Religious Right’s Ever-Expanding Platform

It’s no surprise to see the American Counseling Association and the National Retail Federation coming up on opposite sides of the debate over a bill on mental health care coverage. But it is a little strange to see the Family Research Center telling its supporters to call their representatives in opposition to the bill, which they call “a big goal for liberals in health care.”

The bill would place a massive new government mandate on private businesses to provide healthcare coverage for mental illness. Of even more concern, though, is the fact that rather than limit the coverage mandate to severe and debilitating illness, the bill uses the Diagnostic and Statistical Manual of Mental Disorders (DSM-IV) as the basis for identifying conditions that must be covered. Among the more troubling diagnoses incorporated into DSM-IV are:

    * Circadian rhythm sleep disorder (jet lag type);

    * Caffeine intoxication;

    * Sibling relational problem;

    * Substance-induced sexual dysfunction;

    * Gender identity disorder;

    * Necrophilia;

    * Transvestic fetishism; and

    * Pedophilia.

Under H.R. 1424, employers offering group coverage would be required to provide benefits related to these and similar diagnoses included in DSM-IV. In addition, the bill provides no conscience clause for employers who have religious or moral objections to covering the psycho-sexual disorders, including those noted above.

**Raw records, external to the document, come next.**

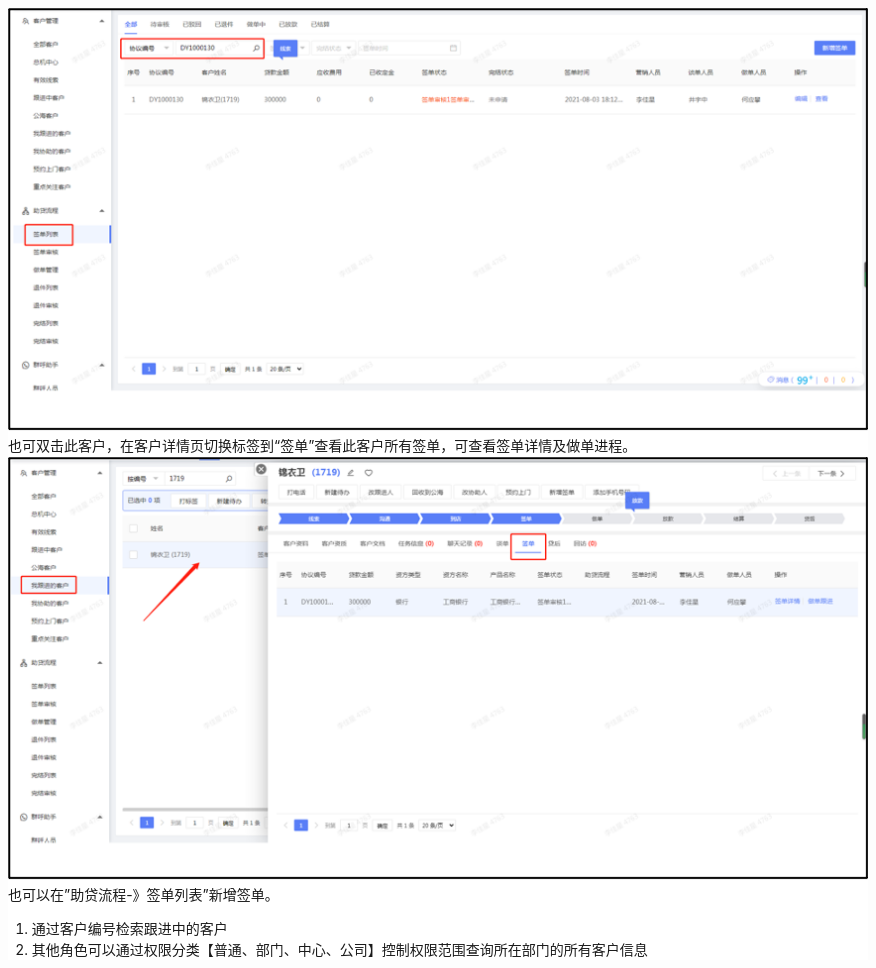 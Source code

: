 ![新增签单](../../images/manual/financial/2.1.22-4.png)
也可双击此客户，在客户详情页切换标签到“签单”查看此客户所有签单，可查看签单详情及做单进程。
![新增签单](../../images/manual/financial/2.1.22-5.png)
也可以在”助贷流程-》签单列表”新增签单。
1. 通过客户编号检索跟进中的客户
2. 其他角色可以通过权限分类【普通、部门、中心、公司】控制权限范围查询所在部门的所有客户信息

Normally, one hears the far-right speak of DSM-IV only in the context of whether the reference lists homosexuality as a disorder, but here, FRC is complaining that DSM’s list is too inclusive of “psycho-sexual disorders.” FRC adds that “this overbroad and national mandate will actually divert resources to controversial conditions and therapies, and even drive many businesses to drop their coverage altogether.”

Indeed, FRC’s position contradicts that of even Warren Throckmorton, one of the Religious Right’s top psychologists and a prominent advocate of “ex-gay” therapy. On the other hand, FRC’s points seem to precisely echo the talking points of a new ad hoc business coalition, as reported by CongressDaily this morning:

A business coalition lobbying against a mental health parity bill that will be on the House floor Wednesday has targeted 10 Republicans for “special attention” from its grassroots network.

The ad hoc coalition has listed a vote for the House version as a “key vote” against business in this Congress. The National Retail Federation, which heads the coalition, is lobbying in favor of a Senate mental health parity bill that it helped negotiate. …

Republicans are preparing to argue on the floor that the House bill would impose overly strict mental health coverage requirements on insurers, giving them incentives to drop mental care coverage entirely.

Because the House bill mandates that insurers cover all conditions listed in the Diagnostic and Statistical Manual of Mental Disorders (DSM IV), opponents also are likely to highlight some of the more esoteric disorders in the manual, such as caffeine intoxication and jet lag.